PETA wrote to the production company, studio executives at Fox, and director George Tillman Jr. after learning that Sparks’ book would be adapted for the big screen but got no response.

“Fox should have done the right thing when PETA wrote during pre-production and used existing rodeo footage of bull riding rather than tormenting more animals for a movie,” says PETA Senior Vice President Lisa Lange. “Then it went even further and promoted the cruel spectacle by putting it on the red carpet. It’s 2015. At a time when elephants are being retired from the circus and SeaWorld is on the skids, Fox is way out of step with public opinion.”

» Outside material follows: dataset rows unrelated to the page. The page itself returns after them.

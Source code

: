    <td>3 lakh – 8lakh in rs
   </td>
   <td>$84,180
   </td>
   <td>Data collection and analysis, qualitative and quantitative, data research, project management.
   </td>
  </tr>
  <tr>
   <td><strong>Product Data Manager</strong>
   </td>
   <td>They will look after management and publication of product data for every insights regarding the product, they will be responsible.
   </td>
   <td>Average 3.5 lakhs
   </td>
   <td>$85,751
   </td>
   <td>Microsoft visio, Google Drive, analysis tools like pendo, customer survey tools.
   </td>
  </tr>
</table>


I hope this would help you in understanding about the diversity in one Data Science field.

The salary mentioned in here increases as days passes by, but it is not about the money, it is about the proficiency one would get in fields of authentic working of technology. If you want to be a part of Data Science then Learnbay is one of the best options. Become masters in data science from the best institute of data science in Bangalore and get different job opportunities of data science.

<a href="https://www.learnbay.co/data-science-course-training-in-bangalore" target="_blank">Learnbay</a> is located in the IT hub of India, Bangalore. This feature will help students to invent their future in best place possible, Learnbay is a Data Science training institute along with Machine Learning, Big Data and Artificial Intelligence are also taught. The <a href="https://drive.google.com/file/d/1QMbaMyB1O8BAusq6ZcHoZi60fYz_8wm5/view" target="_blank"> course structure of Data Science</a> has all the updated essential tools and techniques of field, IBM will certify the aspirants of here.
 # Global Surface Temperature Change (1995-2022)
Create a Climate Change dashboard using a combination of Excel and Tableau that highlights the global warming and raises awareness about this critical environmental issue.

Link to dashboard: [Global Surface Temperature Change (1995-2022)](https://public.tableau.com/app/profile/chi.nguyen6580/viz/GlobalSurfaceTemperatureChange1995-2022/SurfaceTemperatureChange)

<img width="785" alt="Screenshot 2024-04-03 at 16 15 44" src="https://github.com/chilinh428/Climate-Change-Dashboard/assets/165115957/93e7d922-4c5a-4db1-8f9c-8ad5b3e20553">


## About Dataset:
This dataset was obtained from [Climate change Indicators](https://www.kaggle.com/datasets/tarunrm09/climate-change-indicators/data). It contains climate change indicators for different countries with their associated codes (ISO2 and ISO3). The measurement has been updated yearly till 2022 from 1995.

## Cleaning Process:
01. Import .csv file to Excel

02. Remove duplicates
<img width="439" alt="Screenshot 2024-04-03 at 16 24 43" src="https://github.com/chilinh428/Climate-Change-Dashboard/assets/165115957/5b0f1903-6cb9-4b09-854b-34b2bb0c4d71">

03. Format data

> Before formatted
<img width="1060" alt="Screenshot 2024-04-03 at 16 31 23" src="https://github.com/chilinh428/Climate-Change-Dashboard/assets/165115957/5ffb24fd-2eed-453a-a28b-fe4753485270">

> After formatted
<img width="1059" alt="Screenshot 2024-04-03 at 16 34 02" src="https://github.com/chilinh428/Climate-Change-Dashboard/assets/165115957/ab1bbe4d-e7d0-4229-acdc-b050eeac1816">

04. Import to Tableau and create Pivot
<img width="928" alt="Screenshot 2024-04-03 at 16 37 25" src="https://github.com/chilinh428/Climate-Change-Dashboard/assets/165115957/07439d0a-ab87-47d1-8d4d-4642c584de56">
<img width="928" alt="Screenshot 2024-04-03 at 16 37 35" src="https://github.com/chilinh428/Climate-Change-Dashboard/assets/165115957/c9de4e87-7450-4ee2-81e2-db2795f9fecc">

Fox’s claims that the American Humane Association (AHA) monitored the film are also misleading. A recent investigation into the organization by The Hollywood Reporter revealed what PETA has been helping to bring to light for years—that the AHA’s monitoring of film and television productions is woefully inadequate. More than two dozen animals died during the production of Peter Jackson’s The Hobbit: An Unexpected Journey, in spite of AHA monitoring. The AHA does not monitor pre-production training, living conditions, or the disposition of animals after they are no longer useful to their trainers.

As PETA—whose motto reads, in part, that “animals are not ours to use for entertainment”—pointed out to passersby, rodeo employees use electric prods, sharp sticks, and painfully tight “bucking” straps to torment bulls into action. Common injuries to the animals include broken bones, extensive bruising, and massive internal bleeding. Severely injured bulls are sent to slaughter.